Reincarnated With The Strongest System - Novel - Bölüm 395
William ve Titanic Trollhound, sürüsüyle birlikte Kyrintor Dağları’nın İlk Zirvesine ulaştı. Her zaman olduğu gibi, Trollhounds’un liderinin İnsanlara karşı benzersiz bir nefreti vardı. Ancak, yine de William’a bir şans verdi çünkü YarımElf, işkence ve ıstıraplardan sorumlu olan Örgüt’e karşı savaşacağını söyledi.
Yarımelf, Takam ve o aynı sayfada olduğu için bunun zaten çantada olduğunu düşündü. Ancak Kyrintor Dağı’nın Zirvesinde onu karşılayan şey…
“Lütfen bunu bir kez daha tekrarlar mısın?” William’ın Kyrintor Dağları’nın Kâhinine bakarken gözleri neredeyse kan çanağına dönmüştü.
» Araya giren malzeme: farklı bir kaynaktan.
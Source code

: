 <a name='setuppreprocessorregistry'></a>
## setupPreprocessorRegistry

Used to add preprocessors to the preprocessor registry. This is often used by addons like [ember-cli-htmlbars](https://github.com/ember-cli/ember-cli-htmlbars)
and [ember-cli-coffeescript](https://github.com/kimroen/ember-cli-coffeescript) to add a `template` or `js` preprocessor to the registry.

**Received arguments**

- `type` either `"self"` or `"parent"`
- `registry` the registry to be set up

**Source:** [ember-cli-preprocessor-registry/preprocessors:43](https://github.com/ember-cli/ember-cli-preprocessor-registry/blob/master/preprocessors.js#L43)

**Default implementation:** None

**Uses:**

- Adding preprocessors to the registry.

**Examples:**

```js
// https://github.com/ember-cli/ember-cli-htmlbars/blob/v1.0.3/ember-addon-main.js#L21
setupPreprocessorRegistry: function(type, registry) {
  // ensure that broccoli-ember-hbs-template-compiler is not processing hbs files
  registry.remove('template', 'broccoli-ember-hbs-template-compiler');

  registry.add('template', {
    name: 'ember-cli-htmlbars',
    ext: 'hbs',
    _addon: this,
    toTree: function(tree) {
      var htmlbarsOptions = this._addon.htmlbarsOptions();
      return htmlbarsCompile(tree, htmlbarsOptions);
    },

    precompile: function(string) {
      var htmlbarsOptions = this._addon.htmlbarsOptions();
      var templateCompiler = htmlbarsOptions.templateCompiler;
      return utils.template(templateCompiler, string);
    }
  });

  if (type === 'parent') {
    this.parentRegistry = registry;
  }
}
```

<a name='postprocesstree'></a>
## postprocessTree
Kyrintor Dağları Kahini Olivia, yüzünde sakin bir ifadeyle, “Egemen şu anda iki numarayı alıyor,” dedi. “Ekselansları bana açıkça işi bitene kadar misafir kabul etmeyeceğini söyledi.”
William, onunla görüşmeyi reddeden Yarı Tanrı’nın saçma sapan bahanesini duyduktan sonra öfkeden neredeyse yüksek sesle gülecekti.
“Leydi Olivia, Yarıtanrılar çöpe gider mi?” William’ın yüksek sesle küfretmesini engellemek için tüm iradesini kullanırken dudaklarının kenarı seğirdi. ‘Bu ne saçma bir bahane? Beni öldürsen bile, bir Yarı Tanrı’nın sıçtığına inanmayacağım!’
“Evet.”
“Şaka mısın ya?”
“Genç Will, bilmiyor musun? Bu genel bir bilgi,” dedi Olivia sanki çok açık bir şeymiş gibi. Hatta William’a sağduyusu yokmuş gibi tuhaf bir bakış attı.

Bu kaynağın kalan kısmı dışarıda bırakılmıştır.